Excerpts from a dataset
+ + + + +

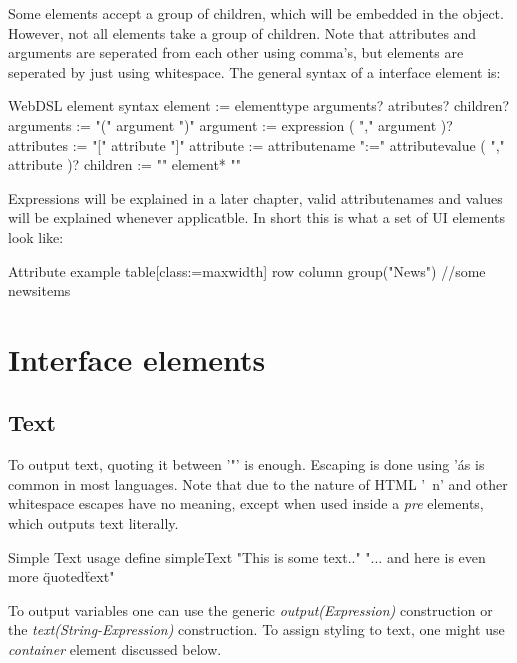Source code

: Some elements accept a group of children, which will be embedded in the object. However, not all elements take a group of children. Note that attributes and arguments are seperated from each other using comma's, but elements are seperated by just using whitespace. 
The general syntax of a interface element is:
\begin{webdsl}{WebDSL element syntax}
element	:= elementtype arguments? atributes? children?
arguments	:= "(" argument ")"
argument	:= expression ( "," argument )?
attributes	:= "[" attribute "]"
attribute := attributename ":=" attributevalue ( "," attribute )?
children	:= "{" element* "}"
\end{webdsl}
Expressions will be explained in a later chapter, valid attributenames and values will be explained whenever applicatble. In short this is what a set of UI elements look like:
\begin{webdsl}{Attribute example}
table[class:=maxwidth] {
  row {
    column {
      group("News") {
				//some newsitems
			}
		}
	}
}
\end{webdsl}

\section{Interface elements}
\subsection{Text}
To output text, quoting it between '"' is enough. Escaping is done using '\' as is common in most languages. Note that due to the nature of HTML '\ n' and other whitespace escapes have no meaning, except when used inside a \emph{pre} elements, which outputs text literally.
\begin{webdsl}{Simple Text usage}
define simpleText {
	"This is some text.." "... and here is even more \"quoted\" text"
}
\end{webdsl}
To output variables one can use the generic \emph{output(Expression)} construction or the \emph{text(String-Expression)} construction. To assign styling to text, one might use \emph{container} element discussed below.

+ + + + +

Task objective – Transcribe the records above exactly, leaving every picture out of the copy.

Task result –
Source code

: Some elements accept a group of children, which will be embedded in the object. However, not all elements take a group of children. Note that attributes and arguments are seperated from each other using comma's, but elements are seperated by just using whitespace. 
The general syntax of a interface element is:
\begin{webdsl}{WebDSL element syntax}
element	:= elementtype arguments? atributes? children?
arguments	:= "(" argument ")"
argument	:= expression ( "," argument )?
attributes	:= "[" attribute "]"
attribute := attributename ":=" attributevalue ( "," attribute )?
children	:= "{" element* "}"
\end{webdsl}
Expressions will be explained in a later chapter, valid attributenames and values will be explained whenever applicatble. In short this is what a set of UI elements look like:
\begin{webdsl}{Attribute example}
table[class:=maxwidth] {
  row {
    column {
      group("News") {
				//some newsitems
			}
		}
	}
}
\end{webdsl}

\section{Interface elements}
\subsection{Text}
To output text, quoting it between '"' is enough. Escaping is done using '\' as is common in most languages. Note that due to the nature of HTML '\ n' and other whitespace escapes have no meaning, except when used inside a \emph{pre} elements, which outputs text literally.
\begin{webdsl}{Simple Text usage}
define simpleText {
	"This is some text.." "... and here is even more \"quoted\" text"
}
\end{webdsl}
To output variables one can use the generic \emph{output(Expression)} construction or the \emph{text(String-Expression)} construction. To assign styling to text, one might use \emph{container} element discussed below.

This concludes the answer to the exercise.